BI blocks and clusters are unrelated to the number or dimension of the files. BI block size (in KB) is chosen with proutil dbname -C truncate bi -biblocksize n. BI cluster size (also in KB) is chosen with proutil dbname -C truncate bi -bi n. BI clusters are logical structures within the BI file.
The various screens where you see BI block size and cluster size are all telling you the same thing. Proutil describe is a little confusing as it gives you cluster size in units of 16 KB instead of KB, but if you do the math (1024 * 16 KB = 16 MB) it's the same size you see in promon screen 7 or R&D 1 9.
When you talk about the size of the BI file, there are two ways to look at it: the physical size (sum of the sizes of the extents) and the logical size (the number of active BI clusters * the BI cluster size). Promon 5 and R&D 1 9 both show you physical size, just in different units.
When you truncate the BI file (proutil dbname -C truncate bi) you are changing the file logically. And if the variable BI extent had grown, or was the only extent, the command also changes that file physically.
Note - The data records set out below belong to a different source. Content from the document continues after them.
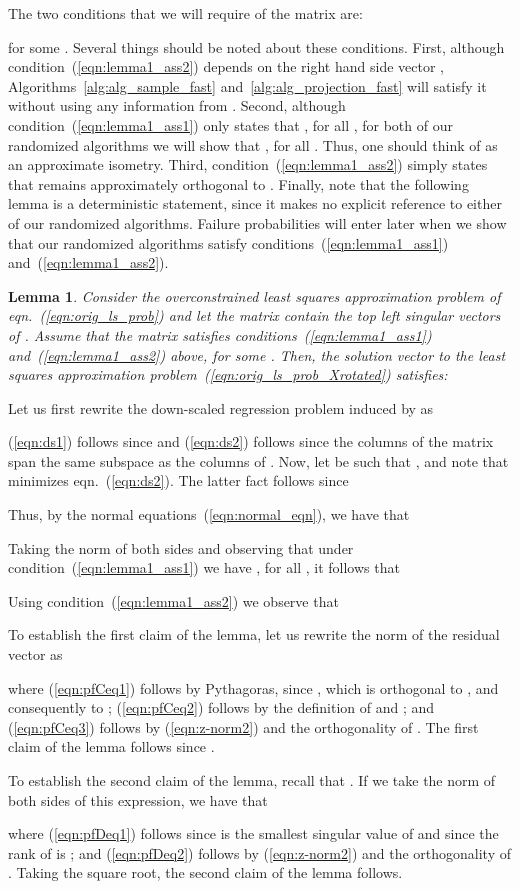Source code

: \documentclass[11pt]{article}
\newtheorem{lemma}{Lemma}
\newenvironment{Proof}{\noindent {\em Proof:}}{\\\hspace*{\fill}\mbox{}}
\begin{document}
The two conditions that we will require of the matrix  are:

for some . Several things should be noted about these conditions. First, although condition~(\ref{eqn:lemma1_ass2}) depends on the right hand side vector , Algorithms~\ref{alg:alg_sample_fast} and~\ref{alg:alg_projection_fast} will satisfy it without using any information from . Second, although condition~(\ref{eqn:lemma1_ass1}) only states that , for all , for both of our randomized algorithms we will show that , for all . Thus, one should think of  as an approximate isometry. Third, condition~(\ref{eqn:lemma1_ass2}) simply states that  remains approximately orthogonal to . Finally, note that the following lemma is a deterministic statement, since it makes no explicit reference to either of our randomized algorithms. Failure probabilities will enter later when we show that our randomized algorithms satisfy conditions~(\ref{eqn:lemma1_ass1}) and~(\ref{eqn:lemma1_ass2}).

\begin{lemma} \label{lem:suff_cond}
Consider the overconstrained least squares approximation problem of eqn.~(\ref{eqn:orig_ls_prob}) and let the matrix  contain the top  left singular vectors of . Assume that the matrix  satisfies conditions~(\ref{eqn:lemma1_ass1}) and~(\ref{eqn:lemma1_ass2}) above, for some . Then, the solution vector  to the least squares approximation
problem~(\ref{eqn:orig_ls_prob_Xrotated}) satisfies:

\end{lemma}
\begin{Proof}
Let us first rewrite the down-scaled regression problem induced by
 as

(\ref{eqn:ds1}) follows since  and (\ref{eqn:ds2}) follows since the columns of the matrix  span the same subspace as the columns of . Now, let   be such that , and note that  minimizes eqn.~(\ref{eqn:ds2}). The latter fact follows since

Thus, by the normal equations~(\ref{eqn:normal_eqn}), we have that

Taking the norm of both sides and observing that under condition~(\ref{eqn:lemma1_ass1}) we have , for all , it follows that

Using condition~(\ref{eqn:lemma1_ass2}) we observe that


\noindent To establish the first claim of the lemma, let us rewrite
the norm of the residual vector as

where (\ref{eqn:pfCeq1}) follows by Pythagoras, since , which is orthogonal to , and consequently to
; (\ref{eqn:pfCeq2}) follows
by the definition of  and ; and (\ref{eqn:pfCeq3})
follows by (\ref{eqn:z-norm2}) and the orthogonality of . The first claim of the lemma follows since
.

To establish the second claim of the lemma, recall that . If we take the norm of both sides of this expression, we have that

where (\ref{eqn:pfDeq1}) follows since  is the
smallest singular value of  and since the rank of  is
; and (\ref{eqn:pfDeq2}) follows by
(\ref{eqn:z-norm2}) and the orthogonality of . Taking the square root, the second claim of the
lemma follows.
\end{Proof}
\end{document}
The command commits the changes it contains to the database extents so that the physical structure of the BI file can be reset back to what is dictated in the structure file. The next time you open the database after a truncate bi it allocates four BI clusters. If they fit within fixed-size extents then the files don't have to grow. If they don't, or if there is only a variable extent, the variable extent grows to a size large enough to fit four BI clusters. If you issue a proutil bigrow n command after truncate bi, it allocates n more clusters in addition to the original four.
In your case, if you have six extents of 2 GB each, they don't "grow". They are fixed-size; that's what the "f" in the structure file line items means. They stay at the allocated size (in KB) no matter what you do, including truncate bi. You can have at most one variable-size extent per storage area and it must be the last extent. If an extent isn't marked as "f" or "v" then it is variable.